I was once ignorant and accepting of the logic of boat design. I'm still ignorant...I can't even draw Bambi...but certain features of even the best of boats can annoy me and strike me as continuing to exist not because of logic or even utility, but because of habit. Examples can include restricted access to critical systems or components, like seacocks or engine parts or tankage. Like when I realized my SS water tanks had decent access ports (good) which were within one centimeter of the underside of the pilothouse floor (stupid).
Measure twice, oh, to hell with it.
But nobody's perfect, right? And one person's bad or compromised design is another's beloved vessel. Provided the boat in question doesn't sink while it's spantaneously combusting, de gustibus non est disputandum.
A typical modern design with a typical windlass and chain setup. Photo (c) Tom Irwin

But, having demonstrated love and tolerance for all boats and those who sail in them, why the hell are anchor lockers at the front of most small yachts? It has occurred to me of late that few sailors in my experience does the right thing in terms of the physics of ground tackle. Logically, you would want the windlass right in front or beside the mast, with no centerline hatches in the way, and that centerline space covered in either a stainless strip or even an inset "gutter".
As one does on HMCS Montreal.

The chain or rope rode would go down a spurling pipe forward of the mast (the hawse pipe is where the chain rode is routed off the bow and into the water, by the way) into a bilge or keel locker very close to the center of gravity of the boat. This locker could be in the aft corner of a cabin or would be built as part of bulkhead involving the head, so the chain pipe (which would be removable for servicing or inspection) could be stowed inside that, which could actually strengthen the deck.

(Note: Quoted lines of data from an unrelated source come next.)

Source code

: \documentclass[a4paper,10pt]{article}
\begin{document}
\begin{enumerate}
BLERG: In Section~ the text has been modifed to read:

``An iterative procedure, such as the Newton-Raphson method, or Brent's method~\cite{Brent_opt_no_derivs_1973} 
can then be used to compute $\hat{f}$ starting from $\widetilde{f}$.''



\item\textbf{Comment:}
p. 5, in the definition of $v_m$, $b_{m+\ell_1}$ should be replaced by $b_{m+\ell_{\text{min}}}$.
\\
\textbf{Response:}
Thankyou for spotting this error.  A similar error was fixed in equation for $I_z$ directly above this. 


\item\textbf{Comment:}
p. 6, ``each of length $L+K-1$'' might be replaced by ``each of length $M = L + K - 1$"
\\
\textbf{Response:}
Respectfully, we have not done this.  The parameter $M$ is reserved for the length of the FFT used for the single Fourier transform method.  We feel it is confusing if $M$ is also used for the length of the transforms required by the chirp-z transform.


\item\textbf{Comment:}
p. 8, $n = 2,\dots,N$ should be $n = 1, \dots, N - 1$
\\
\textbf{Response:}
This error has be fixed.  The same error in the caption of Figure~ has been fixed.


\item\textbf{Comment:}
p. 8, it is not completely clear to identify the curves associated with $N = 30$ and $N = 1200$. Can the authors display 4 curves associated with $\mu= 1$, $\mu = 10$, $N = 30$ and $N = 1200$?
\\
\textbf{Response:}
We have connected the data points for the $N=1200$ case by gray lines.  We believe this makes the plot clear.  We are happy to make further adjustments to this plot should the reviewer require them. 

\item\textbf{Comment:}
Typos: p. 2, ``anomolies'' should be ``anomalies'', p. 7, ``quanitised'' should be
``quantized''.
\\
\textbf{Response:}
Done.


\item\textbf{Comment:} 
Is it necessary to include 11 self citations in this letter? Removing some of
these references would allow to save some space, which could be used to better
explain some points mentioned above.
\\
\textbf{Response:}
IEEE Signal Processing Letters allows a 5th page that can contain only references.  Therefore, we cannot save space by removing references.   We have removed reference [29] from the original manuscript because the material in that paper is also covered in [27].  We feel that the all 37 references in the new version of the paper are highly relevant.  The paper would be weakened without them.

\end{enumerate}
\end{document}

If the windlass dies, you've got beefy winches on the mast or deck right to hand. If you choose not to install a chain washdown on deck, you could have the chain flake down in the bilges over a perforated plate, under which is a low-profile bilge pump. So you can "wash without slosh", and then pump the bilge-based anchor rode locker a lot drier than something forward. You can examine the chain for defects or service either inside the cabin, or on the deck in a more stable and sheltered location than the actual bow. Lastly, the wire runs to the windlass are shorter and unburied: easier to service and shorter, cheaper wire runs.
Why, the way this ship does things would wreck the V-berth!
Getting the chain over the keel, like getting the batteries under the saloon settees instead of beside the motor, typically aft in most boats, makes physical sense. I can only assume that habit and an aversion to bringing the potentially mucky "machinery" into the condo-like interior of most modern cruisers (plus their limited bilge stowage of many) means this idea is a non-starter.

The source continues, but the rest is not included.